In your copy, leave out the pictures and repeat the entries below exactly.

************

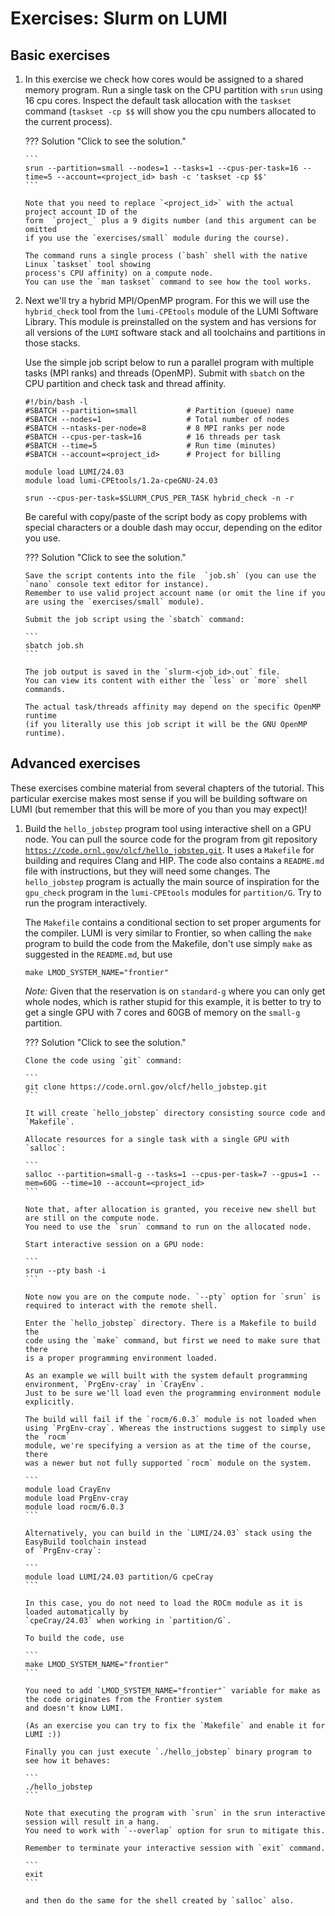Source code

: # Exercises: Slurm on LUMI

## Basic exercises

1.  In this exercise we check how cores would be assigned to a shared memory program. 
    Run a single task on the CPU partition with `srun` using 16 cpu cores. 
	Inspect the default task allocation with the `taskset` command 
	(`taskset -cp $$` will show you the cpu numbers allocated to the current process). 

	??? Solution "Click to see the solution."
		
		```
		srun --partition=small --nodes=1 --tasks=1 --cpus-per-task=16 --time=5 --account=<project_id> bash -c 'taskset -cp $$' 
		```
		
		Note that you need to replace `<project_id>` with the actual project account ID of the 
		form  `project_` plus a 9 digits number (and this argument can be omitted
		if you use the `exercises/small` module during the course).
		
		The command runs a single process (`bash` shell with the native Linux `taskset` tool showing 
		process's CPU affinity) on a compute node. 
		You can use the `man taskset` command to see how the tool works.

2.  Next we'll try a hybrid MPI/OpenMP program.
    For this we will use the `hybrid_check` tool from the `lumi-CPEtools` module of the LUMI Software Library. 
	This module is preinstalled on the system and has versions for all versions of the `LUMI` software stack
	and all toolchains and partitions in those stacks.

	Use the simple job script below to run a parallel program with multiple tasks (MPI ranks) and threads (OpenMP). 
	Submit with `sbatch` on the CPU partition and check task and thread affinity.
	
	```
	#!/bin/bash -l
	#SBATCH --partition=small           # Partition (queue) name
	#SBATCH --nodes=1                   # Total number of nodes
	#SBATCH --ntasks-per-node=8         # 8 MPI ranks per node
	#SBATCH --cpus-per-task=16          # 16 threads per task
	#SBATCH --time=5                    # Run time (minutes)
	#SBATCH --account=<project_id>      # Project for billing

	module load LUMI/24.03
	module load lumi-CPEtools/1.2a-cpeGNU-24.03

	srun --cpus-per-task=$SLURM_CPUS_PER_TASK hybrid_check -n -r
	``` 

	Be careful with copy/paste of the script body as copy problems with special characters or a double dash may 
	occur, depending on the editor you use.

	??? Solution "Click to see the solution."
		
		Save the script contents into the file  `job.sh` (you can use the `nano` console text editor for instance). 
		Remember to use valid project account name (or omit the line if you are using the `exercises/small` module).
		
		Submit the job script using the `sbatch` command:
		
		```
		sbatch job.sh
		```
		
		The job output is saved in the `slurm-<job_id>.out` file. 
		You can view its content with either the `less` or `more` shell commands.
		
		The actual task/threads affinity may depend on the specific OpenMP runtime 
		(if you literally use this job script it will be the GNU OpenMP runtime).


## Advanced exercises

These exercises combine material from several chapters of the tutorial.
This particular exercise makes most sense if you will be building software
on LUMI (but remember that this will be more of you than you may expect)!

1.  Build the `hello_jobstep` program tool using interactive shell on a GPU node. 
    You can pull the source code for the program from git repository 
	[`https://code.ornl.gov/olcf/hello_jobstep.git`](https://code.ornl.gov/olcf/hello_jobstep). 
	It uses a `Makefile` for building and requires Clang and HIP. The code also
	contains a `README.md` file with instructions, but they will need some changes.
	The `hello_jobstep` program is actually the main source of inspiration for the 
	`gpu_check` program in the `lumi-CPEtools` modules for `partition/G`.
	Try to run the program interactively. 

	The `Makefile` contains a conditional section to set proper arguments for the
	compiler. LUMI is very similar to Frontier, so when calling the `make` program
	to build the code from the Makefile, don't use simply `make` as suggested in the
	`README.md`, but use

	```
	make LMOD_SYSTEM_NAME="frontier"
	```

	*Note:* Given that the reservation is on `standard-g` where you can only get
	whole nodes, which is rather stupid for this example, it is better to try to
	get a single GPU with 7 cores and 60GB of memory on the `small-g` partition.

	??? Solution "Click to see the solution."
		
		Clone the code using `git` command:
		
		```
		git clone https://code.ornl.gov/olcf/hello_jobstep.git
		```
		
		It will create `hello_jobstep` directory consisting source code and `Makefile`.
		
		Allocate resources for a single task with a single GPU with `salloc`:
		
		```
		salloc --partition=small-g --tasks=1 --cpus-per-task=7 --gpus=1 --mem=60G --time=10 --account=<project_id>
		```
		
		Note that, after allocation is granted, you receive new shell but are still on the compute node. 
		You need to use the `srun` command to run on the allocated node. 
		
		Start interactive session on a GPU node:
		
		```
		srun --pty bash -i
		```
		
		Note now you are on the compute node. `--pty` option for `srun` is required to interact with the remote shell.
		
		Enter the `hello_jobstep` directory. There is a Makefile to build the
		code using the `make` command, but first we need to make sure that there
		is a proper programming environment loaded. 
		
		As an example we will built with the system default programming environment, `PrgEnv-cray` in `CrayEnv`. 
		Just to be sure we'll load even the programming environment module explicitly.

		The build will fail if the `rocm/6.0.3` module is not loaded when using `PrgEnv-cray`. Whereas the instructions suggest to simply use the `rocm` 
		module, we're specifying a version as at the time of the course, there 
		was a newer but not fully supported `rocm` module on the system.
		
		```
		module load CrayEnv
		module load PrgEnv-cray
		module load rocm/6.0.3
		```

		Alternatively, you can build in the `LUMI/24.03` stack using the EasyBuild toolchain instead
		of `PrgEnv-cray`:

		```
		module load LUMI/24.03 partition/G cpeCray
		```

		In this case, you do not need to load the ROCm module as it is loaded automatically by
		`cpeCray/24.03` when working in `partition/G`.
				
		To build the code, use

		```
		make LMOD_SYSTEM_NAME="frontier"
		```
		
		You need to add `LMOD_SYSTEM_NAME="frontier"` variable for make as the code originates from the Frontier system
		and doesn't know LUMI.
		
		(As an exercise you can try to fix the `Makefile` and enable it for LUMI :))
		
		Finally you can just execute `./hello_jobstep` binary program to see how it behaves:
		
		```
		./hello_jobstep
		```
		
		Note that executing the program with `srun` in the srun interactive session will result in a hang.
		You need to work with `--overlap` option for srun to mitigate this.
		
		Remember to terminate your interactive session with `exit` command.
		
		```
		exit
		``` 

		and then do the same for the shell created by `salloc` also.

************

## Response area:
Source code

: # Exercises: Slurm on LUMI

## Basic exercises

1.  In this exercise we check how cores would be assigned to a shared memory program. 
    Run a single task on the CPU partition with `srun` using 16 cpu cores. 
	Inspect the default task allocation with the `taskset` command 
	(`taskset -cp $$` will show you the cpu numbers allocated to the current process). 

	??? Solution "Click to see the solution."
		
		```
		srun --partition=small --nodes=1 --tasks=1 --cpus-per-task=16 --time=5 --account=<project_id> bash -c 'taskset -cp $$' 
		```
		
		Note that you need to replace `<project_id>` with the actual project account ID of the 
		form  `project_` plus a 9 digits number (and this argument can be omitted
		if you use the `exercises/small` module during the course).
		
		The command runs a single process (`bash` shell with the native Linux `taskset` tool showing 
		process's CPU affinity) on a compute node. 
		You can use the `man taskset` command to see how the tool works.

2.  Next we'll try a hybrid MPI/OpenMP program.
    For this we will use the `hybrid_check` tool from the `lumi-CPEtools` module of the LUMI Software Library. 
	This module is preinstalled on the system and has versions for all versions of the `LUMI` software stack
	and all toolchains and partitions in those stacks.

	Use the simple job script below to run a parallel program with multiple tasks (MPI ranks) and threads (OpenMP). 
	Submit with `sbatch` on the CPU partition and check task and thread affinity.
	
	```
	#!/bin/bash -l
	#SBATCH --partition=small           # Partition (queue) name
	#SBATCH --nodes=1                   # Total number of nodes
	#SBATCH --ntasks-per-node=8         # 8 MPI ranks per node
	#SBATCH --cpus-per-task=16          # 16 threads per task
	#SBATCH --time=5                    # Run time (minutes)
	#SBATCH --account=<project_id>      # Project for billing

	module load LUMI/24.03
	module load lumi-CPEtools/1.2a-cpeGNU-24.03

	srun --cpus-per-task=$SLURM_CPUS_PER_TASK hybrid_check -n -r
	``` 

	Be careful with copy/paste of the script body as copy problems with special characters or a double dash may 
	occur, depending on the editor you use.

	??? Solution "Click to see the solution."
		
		Save the script contents into the file  `job.sh` (you can use the `nano` console text editor for instance). 
		Remember to use valid project account name (or omit the line if you are using the `exercises/small` module).
		
		Submit the job script using the `sbatch` command:
		
		```
		sbatch job.sh
		```
		
		The job output is saved in the `slurm-<job_id>.out` file. 
		You can view its content with either the `less` or `more` shell commands.
		
		The actual task/threads affinity may depend on the specific OpenMP runtime 
		(if you literally use this job script it will be the GNU OpenMP runtime).


## Advanced exercises

These exercises combine material from several chapters of the tutorial.
This particular exercise makes most sense if you will be building software
on LUMI (but remember that this will be more of you than you may expect)!

1.  Build the `hello_jobstep` program tool using interactive shell on a GPU node. 
    You can pull the source code for the program from git repository 
	[`https://code.ornl.gov/olcf/hello_jobstep.git`](https://code.ornl.gov/olcf/hello_jobstep). 
	It uses a `Makefile` for building and requires Clang and HIP. The code also
	contains a `README.md` file with instructions, but they will need some changes.
	The `hello_jobstep` program is actually the main source of inspiration for the 
	`gpu_check` program in the `lumi-CPEtools` modules for `partition/G`.
	Try to run the program interactively. 

	The `Makefile` contains a conditional section to set proper arguments for the
	compiler. LUMI is very similar to Frontier, so when calling the `make` program
	to build the code from the Makefile, don't use simply `make` as suggested in the
	`README.md`, but use

	```
	make LMOD_SYSTEM_NAME="frontier"
	```

	*Note:* Given that the reservation is on `standard-g` where you can only get
	whole nodes, which is rather stupid for this example, it is better to try to
	get a single GPU with 7 cores and 60GB of memory on the `small-g` partition.

	??? Solution "Click to see the solution."
		
		Clone the code using `git` command:
		
		```
		git clone https://code.ornl.gov/olcf/hello_jobstep.git
		```
		
		It will create `hello_jobstep` directory consisting source code and `Makefile`.
		
		Allocate resources for a single task with a single GPU with `salloc`:
		
		```
		salloc --partition=small-g --tasks=1 --cpus-per-task=7 --gpus=1 --mem=60G --time=10 --account=<project_id>
		```
		
		Note that, after allocation is granted, you receive new shell but are still on the compute node. 
		You need to use the `srun` command to run on the allocated node. 
		
		Start interactive session on a GPU node:
		
		```
		srun --pty bash -i
		```
		
		Note now you are on the compute node. `--pty` option for `srun` is required to interact with the remote shell.
		
		Enter the `hello_jobstep` directory. There is a Makefile to build the
		code using the `make` command, but first we need to make sure that there
		is a proper programming environment loaded. 
		
		As an example we will built with the system default programming environment, `PrgEnv-cray` in `CrayEnv`. 
		Just to be sure we'll load even the programming environment module explicitly.

		The build will fail if the `rocm/6.0.3` module is not loaded when using `PrgEnv-cray`. Whereas the instructions suggest to simply use the `rocm` 
		module, we're specifying a version as at the time of the course, there 
		was a newer but not fully supported `rocm` module on the system.
		
		```
		module load CrayEnv
		module load PrgEnv-cray
		module load rocm/6.0.3
		```

		Alternatively, you can build in the `LUMI/24.03` stack using the EasyBuild toolchain instead
		of `PrgEnv-cray`:

		```
		module load LUMI/24.03 partition/G cpeCray
		```

		In this case, you do not need to load the ROCm module as it is loaded automatically by
		`cpeCray/24.03` when working in `partition/G`.
				
		To build the code, use

		```
		make LMOD_SYSTEM_NAME="frontier"
		```
		
		You need to add `LMOD_SYSTEM_NAME="frontier"` variable for make as the code originates from the Frontier system
		and doesn't know LUMI.
		
		(As an exercise you can try to fix the `Makefile` and enable it for LUMI :))
		
		Finally you can just execute `./hello_jobstep` binary program to see how it behaves:
		
		```
		./hello_jobstep
		```
		
		Note that executing the program with `srun` in the srun interactive session will result in a hang.
		You need to work with `--overlap` option for srun to mitigate this.
		
		Remember to terminate your interactive session with `exit` command.
		
		```
		exit
		``` 

		and then do the same for the shell created by `salloc` also.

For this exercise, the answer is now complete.